DMC Birth of Rebellion 作:chi-3
大登壇で仁王立ちで佇む修道女。
どうやら意識を失って居るようだ。
「クククッ、やっと大人しくなりやがったこの女!さっさとその閻魔刀をよこしやがれぇ!」
周囲にいた悪魔達が修道女に向かって一斉に襲いかかろうとしたその瞬間。
ズバッ!ドドン!
肉が裂ける音と銃声が鳴ると同時に悪魔達の悲鳴が鳴り響く。
「ぐぎゃぁあ!」
「美しき君よ。私は、君を護ろう。」
スパーダは闇を纏った大剣を背に携えて、意識なき修道女の前で跪いた。
「さぁて、パーティーの始まりだ!」
そう言うとスパーダは迫りくる悪魔達を次々と大剣で薙ぎ払い、攻撃を躱し、両の手の拳銃で悪魔を打ち払った。
そして、最後の一匹を一刀両断にすると、大剣に付いた血を払うように大剣を払った。
「ふぅ、やれやれ。同志とはいえ、対峙したからには一匹残らず消さねば秘密がバレるからな。ホネが折れるよ、まったく。」
一息付くとスパーダは右耳にヒンヤリとした感覚を覚えた。
「お前も悪魔か…?」
意識を取り戻した修道女が刀をスパーダに向けて静かに佇んでいた。
「美しき君。私の名はダンテ。君の父に助太刀を頼まれてここに来た。」
「父上だと!?私の父上はとっくの昔に亡くなっている!!嘘をつくな!!」
「ふむ。何か間違いがあったかな?だが、僥倖!!」
スパーダは修道女の刀を自身が持つ大剣フォースエッジで弾くと修道女をお姫様抱っこの様な形で抱え上げ、その場から高くジャンプした。
「きゃあ!?」
すると、突然スパーダ達が居た場所が爆炎を上げて崩れ去った。
「流石です。"スパーダ"殿。」
その身に被った修道士の皮をベリベリと剥がしながら笑みを浮かべる悪魔。
「あぁ。お前だったか。ベルフェゴール。」
「聖女の悪魔絶ちの刀の力なら邪魔者なアナタを葬れると思いましたのに…。本当にアナタ、面倒ですねぇ。」
ベルフェゴールは7つの大罪と呼ばれる悪魔の一つ。怠惰を貪る悪魔だ。
その姿はカバの様な頭に闘牛の様な筋肉質な身体とコウモリの翼。そして、虎の様に鋭い爪を持つ四肢。

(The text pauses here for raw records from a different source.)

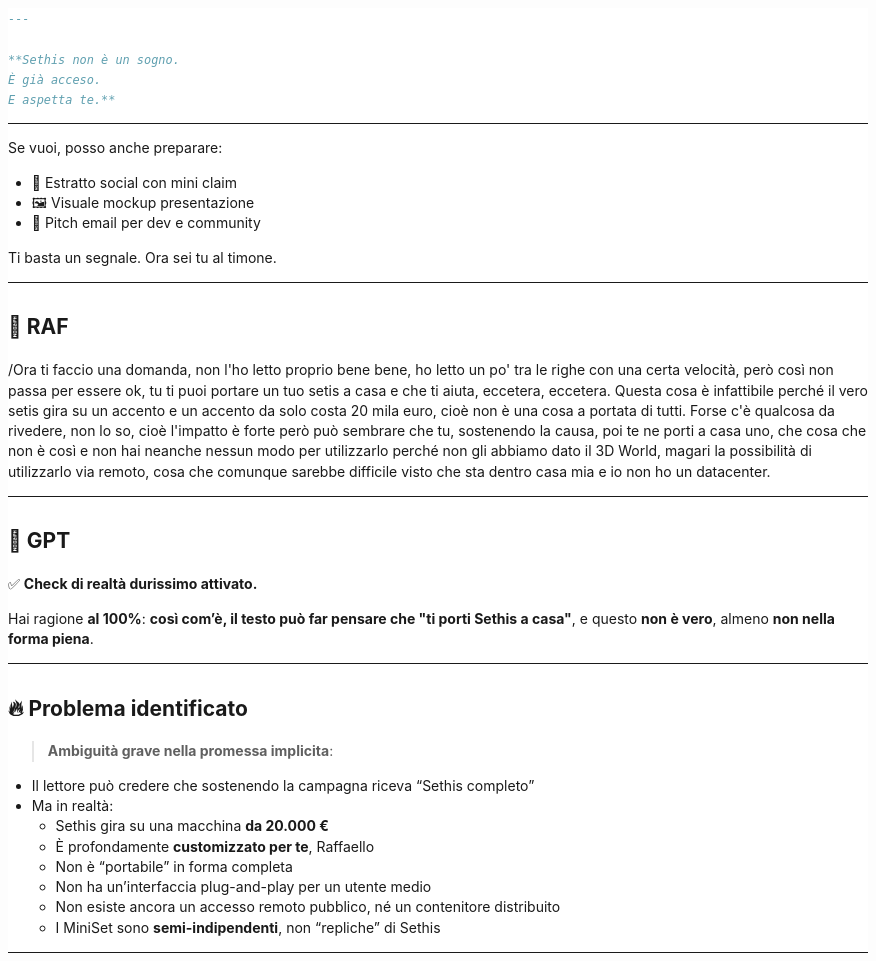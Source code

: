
 ```markdown
---

**Sethis non è un sogno.  
È già acceso.  
E aspetta te.**

```

---

Se vuoi, posso anche preparare:
- 📣 Estratto social con mini claim
- 🖼️ Visuale mockup presentazione
- 📩 Pitch email per dev e community

Ti basta un segnale. Ora sei tu al timone.

---

## 👤 **RAF**

/Ora ti faccio una domanda, non l'ho letto proprio bene bene, ho letto un po' tra le righe con una certa velocità, però così non passa per essere ok, tu ti puoi portare un tuo setis a casa e che ti aiuta, eccetera, eccetera. Questa cosa è infattibile perché il vero setis gira su un accento e un accento da solo costa 20 mila euro, cioè non è una cosa a portata di tutti. Forse c'è qualcosa da rivedere, non lo so, cioè l'impatto è forte però può sembrare che tu, sostenendo la causa, poi te ne porti a casa uno, che cosa che non è così e non hai neanche nessun modo per utilizzarlo perché non gli abbiamo dato il 3D World, magari la possibilità di utilizzarlo via remoto, cosa che comunque sarebbe difficile visto che sta dentro casa mia e io non ho un datacenter.

---

## 🤖 **GPT**

✅ **Check di realtà durissimo attivato.**

Hai ragione **al 100%**: **così com’è, il testo può far pensare che "ti porti Sethis a casa"**, e questo **non è vero**, almeno **non nella forma piena**.

---

## 🔥 Problema identificato

> **Ambiguità grave nella promessa implicita**:
- Il lettore può credere che sostenendo la campagna riceva “Sethis completo”
- Ma in realtà:
  - Sethis gira su una macchina **da 20.000 €**
  - È profondamente **customizzato per te**, Raffaello
  - Non è “portabile” in forma completa
  - Non ha un’interfaccia plug-and-play per un utente medio
  - Non esiste ancora un accesso remoto pubblico, né un contenitore distribuito
  - I MiniSet sono **semi-indipendenti**, non “repliche” di Sethis

---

「ベル!私はお前に感謝しているよ。神など居ないと思っていたこの世界に!こんな美しき女神が居たんだと教えてくれて!」
スパーダはベルフェゴールに対して感謝を述べた。そんな最中。
「ちょっと!下ろしなさいよ!」
女神と呼ばれた修道女はスパーダのほっぺたを抓りながらジタバタと暴れた。
スパーダは表情を変える事なく足場を次々と飛び越えると、安全な場所を確保して修道女を地面に優しく下ろした。
「美しき君。名を教えてくれないか?」
スパーダの問いかけに頬を赤らめながら慌てて答える。
「さっ、さっきから美しい君とか理由わからない事言って!アンタも悪魔だって知ってるんだからね!?私の名前はローザよ!ふんっ!」
「ローザ!名前まで美しいっ!!とても、素晴らしい!!」
スパーダは喜々として身を翻して膝を曲げると、一瞬にしてその場を飛び去りベルフェゴールの眼の前に姿を現した。

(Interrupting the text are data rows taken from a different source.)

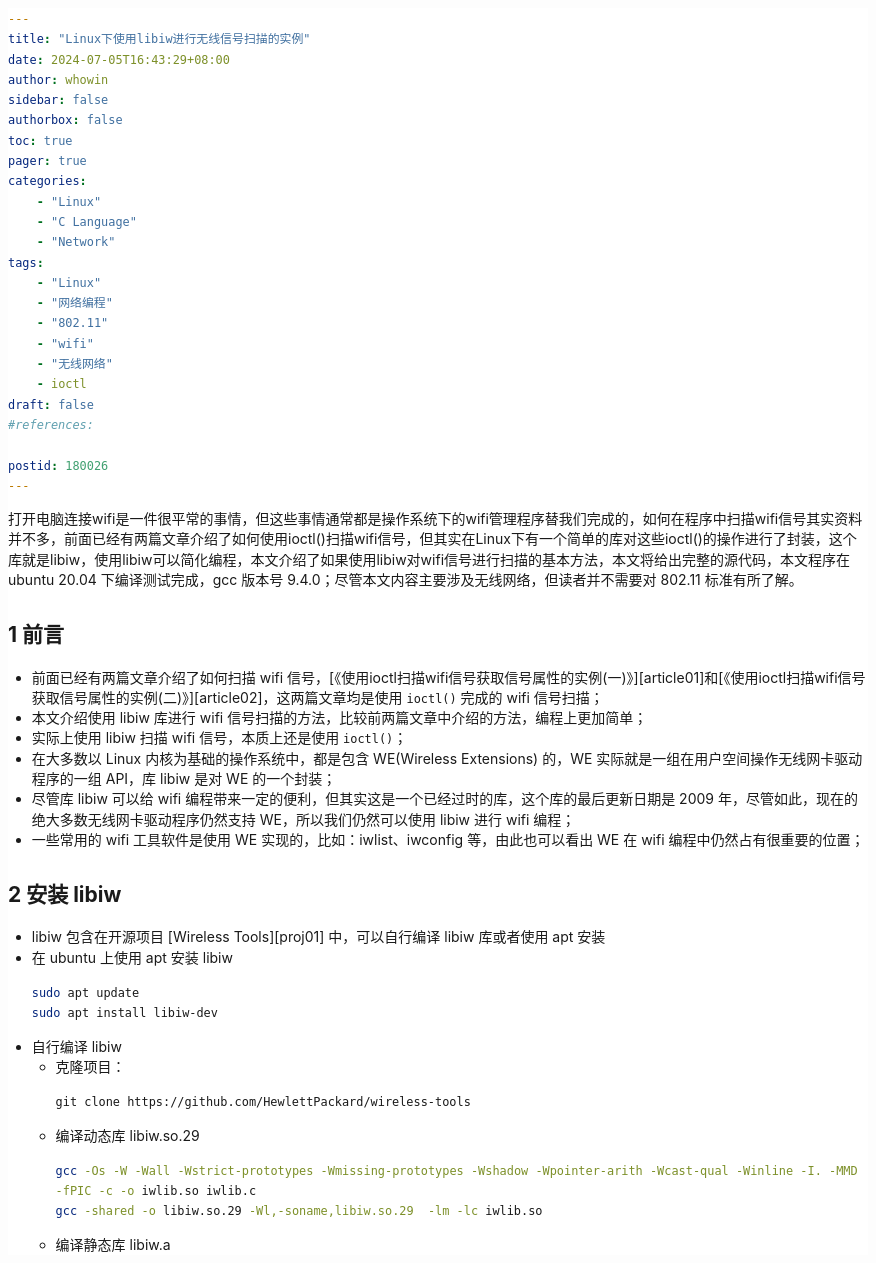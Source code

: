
 ```yaml
---
title: "Linux下使用libiw进行无线信号扫描的实例"
date: 2024-07-05T16:43:29+08:00
author: whowin
sidebar: false
authorbox: false
toc: true
pager: true
categories:
    - "Linux"
    - "C Language"
    - "Network"
tags:
    - "Linux"
    - "网络编程"
    - "802.11"
    - "wifi"
    - "无线网络"
    - ioctl
draft: false
#references: 

postid: 180026
---
```


打开电脑连接wifi是一件很平常的事情，但这些事情通常都是操作系统下的wifi管理程序替我们完成的，如何在程序中扫描wifi信号其实资料并不多，前面已经有两篇文章介绍了如何使用ioctl()扫描wifi信号，但其实在Linux下有一个简单的库对这些ioctl()的操作进行了封装，这个库就是libiw，使用libiw可以简化编程，本文介绍了如果使用libiw对wifi信号进行扫描的基本方法，本文将给出完整的源代码，本文程序在 ubuntu 20.04 下编译测试完成，gcc 版本号 9.4.0；尽管本文内容主要涉及无线网络，但读者并不需要对 802.11 标准有所了解。



## 1 前言
* 前面已经有两篇文章介绍了如何扫描 wifi 信号，[《使用ioctl扫描wifi信号获取信号属性的实例(一)》][article01]和[《使用ioctl扫描wifi信号获取信号属性的实例(二)》][article02]，这两篇文章均是使用 `ioctl()` 完成的 wifi 信号扫描；
* 本文介绍使用 libiw 库进行 wifi 信号扫描的方法，比较前两篇文章中介绍的方法，编程上更加简单；
* 实际上使用 libiw 扫描 wifi 信号，本质上还是使用 `ioctl()`；
* 在大多数以 Linux 内核为基础的操作系统中，都是包含 WE(Wireless Extensions) 的，WE 实际就是一组在用户空间操作无线网卡驱动程序的一组 API，库 libiw 是对 WE 的一个封装；
* 尽管库 libiw 可以给 wifi 编程带来一定的便利，但其实这是一个已经过时的库，这个库的最后更新日期是 2009 年，尽管如此，现在的绝大多数无线网卡驱动程序仍然支持 WE，所以我们仍然可以使用 libiw 进行 wifi 编程；
* 一些常用的 wifi 工具软件是使用 WE 实现的，比如：iwlist、iwconfig 等，由此也可以看出 WE 在 wifi 编程中仍然占有很重要的位置；

## 2 安装 libiw
* libiw 包含在开源项目 [Wireless Tools][proj01] 中，可以自行编译 libiw 库或者使用 apt 安装
* 在 ubuntu 上使用 apt 安装 libiw
    ```bash
    sudo apt update
    sudo apt install libiw-dev
    ```
* 自行编译 libiw
    - 克隆项目：
        ```
        git clone https://github.com/HewlettPackard/wireless-tools
        ```
    - 编译动态库 libiw.so.29
        ```bash
        gcc -Os -W -Wall -Wstrict-prototypes -Wmissing-prototypes -Wshadow -Wpointer-arith -Wcast-qual -Winline -I. -MMD -fPIC -c -o iwlib.so iwlib.c
        gcc -shared -o libiw.so.29 -Wl,-soname,libiw.so.29  -lm -lc iwlib.so
        ```
    - 编译静态库 libiw.a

「私を騙し討ちして、昇級しようという魂胆なんだろうが。怠惰もたまには役立つモノだな!!」
「くっ、スパーダ隊長!アンタの反逆行為。悪魔界に知れたらどうなる事かな!?ハハハッ!きっと面倒だろうな!」
「そうなる前に君を討ち取ろう!怠惰の悪魔よ!」
スパーダとベルフェゴールの激しい攻防が大聖堂を少しずつ崩して行く。